Validations in independent patient groups. (A,B) Validation in patients from the Boston Medical Center. (A) Distribution of severity score (x-axis) for groups of adults (aged ≥ 18 years) whose clinical status was assessed as mild, intermediate, or severe. (B) Distribution of severity score (x-axis) for the pediatric groups (aged < 18 years) whose clinical status was assessed as mild/intermediate (bottom) and severe. (C,D) Validation in patients from the NIH. (C) Distribution of severity score (x-axis) for patients whose clinical status was determined as mild/intermediate (bottom box plot) and severe (top box plot). (D) Distribution of severity score of the 19 subjects who died during the follow-up (top 3 box plots) and the 191 subjects who survived the follow-up (bottom 3 box plots), grouped as follows: no pulmonary hypertension (tricuspid regurgitant jet velocity ≤ 2.5 m/s); mild pulmonary hypertension (2.5 < tricuspid regurgitant jet velocity < 3 m/s); severe pulmonary hypertension (tricuspid regurgitant jet velocity ≥ 3.0 m/s).

Figure 4

Scatter plot of the disease severity score (y-axis) versus the tricuspid regurgitant jet velocity (m/s; x-axis) in the 210 subjects of the NIH–Pulmonary Hypertension Screening Study.

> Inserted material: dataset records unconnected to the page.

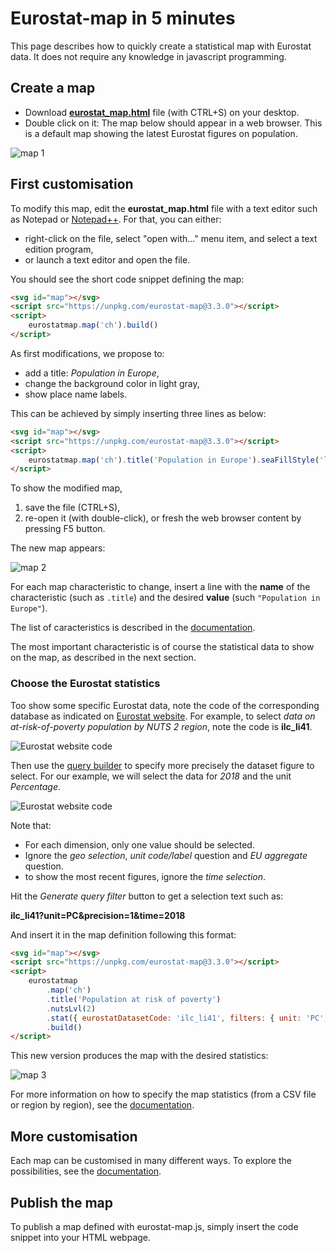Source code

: # Eurostat-map in 5 minutes

This page describes how to quickly create a statistical map with Eurostat data. It does not require any knowledge in javascript programming.

## Create a map

-   Download [**eurostat_map.html**](https://raw.githubusercontent.com/eurostat/eurostat-map/master/docs/tutos/quick/eurostat_map.html) file (with CTRL+S) on your desktop.
-   Double click on it: The map below should appear in a web browser. This is a default map showing the latest Eurostat figures on population.

![map 1](map1.png)

## First customisation

To modify this map, edit the **eurostat_map.html** file with a text editor such as Notepad or [Notepad++](https://notepad-plus-plus.org/). For that, you can either:

-   right-click on the file, select "open with..." menu item, and select a text edition program,
-   or launch a text editor and open the file.

You should see the short code snippet defining the map:

```html
<svg id="map"></svg>
<script src="https://unpkg.com/eurostat-map@3.3.0"></script>
<script>
    eurostatmap.map('ch').build()
</script>
```

As first modifications, we propose to:

-   add a title: _Population in Europe_,
-   change the background color in light gray,
-   show place name labels.

This can be achieved by simply inserting three lines as below:

```html
<svg id="map"></svg>
<script src="https://unpkg.com/eurostat-map@3.3.0"></script>
<script>
    eurostatmap.map('ch').title('Population in Europe').seaFillStyle('lightgray').labelling(true).build()
</script>
```

To show the modified map,

1. save the file (CTRL+S),
2. re-open it (with double-click), or fresh the web browser content by pressing F5 button.

The new map appears:

![map 2](map2.png)

For each map characteristic to change, insert a line with the **name** of the characteristic (such as `.title`) and the desired **value** (such `"Population in Europe"`).

The list of caracteristics is described in the [documentation](../../reference.md).

The most important characteristic is of course the statistical data to show on the map, as described in the next section.

### Choose the Eurostat statistics

Too show some specific Eurostat data, note the code of the corresponding database as indicated on [Eurostat website](https://ec.europa.eu/eurostat/web/main/data/database). For example, to select _data on at-risk-of-poverty population by NUTS 2 region_, note the code is **ilc_li41**.

![Eurostat website code](eb_code.png)

Then use the [query builder](https://ec.europa.eu/eurostat/web/json-and-unicode-web-services/getting-started/query-builder) to specify more precisely the dataset figure to select. For our example, we will select the data for _2018_ and the unit _Percentage_.

![Eurostat website code](selection1.png)

Note that:

-   For each dimension, only one value should be selected.
-   Ignore the _geo selection_, _unit code/label_ question and _EU aggregate_ question.
-   to show the most recent figures, ignore the _time selection_.

Hit the _Generate query filter_ button to get a selection text such as:

**ilc_li41?unit=PC&precision=1&time=2018**

And insert it in the map definition following this format:

```html
<svg id="map"></svg>
<script src="https://unpkg.com/eurostat-map@3.3.0"></script>
<script>
    eurostatmap
        .map('ch')
        .title('Population at risk of poverty')
        .nutsLvl(2)
        .stat({ eurostatDatasetCode: 'ilc_li41', filters: { unit: 'PC', time: 2018 } })
        .build()
</script>
```

This new version produces the map with the desired statistics:

![map 3](map3.png)

For more information on how to specify the map statistics (from a CSV file or region by region), see the [documentation](../../reference.md#eurostat-database).

## More customisation

Each map can be customised in many different ways. To explore the possibilities, see the [documentation](../../reference.md).

## Publish the map

To publish a map defined with eurostat-map.js, simply insert the code snippet into your HTML webpage.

For 29 subjects, the tricuspid regurgitant jet velocity could not be measured and was set equal to 1. The score of these 29 subjects ranges from 0.2 to 0.97; more than 75% of these subjects have a score above 0.5 and would be judged as severe. The 3 points highlighted by an ellipse represent a discordance in assessing the severity between our score and the tricuspid regurgitant jet velocity. While these patients have a tricuspid regurgitant jet velocity greater than 3 m/s (high risk of death), our model assigns them scores of 0.41, 0.46 (not at risk), and 0.60 (mild risk). One subject (score 0.41) had mitral valve insufficiency, subsequently treated surgically, so that the high tricuspid regurgitant jet velocity was due to cardiac disease. The second subject (score 0.46) had very severe pulmonary hypertension associated with very severe obstructive sleep apnea requiring tracheostomy. The third subject (score 0.6) had undergone apparently successful nonmyeloablative bone marrow transplantation since enrollment. She appeared to have typical sickle cell disease–associated pulmonary hypertension but was on chronic transfusion at the time of enrollment.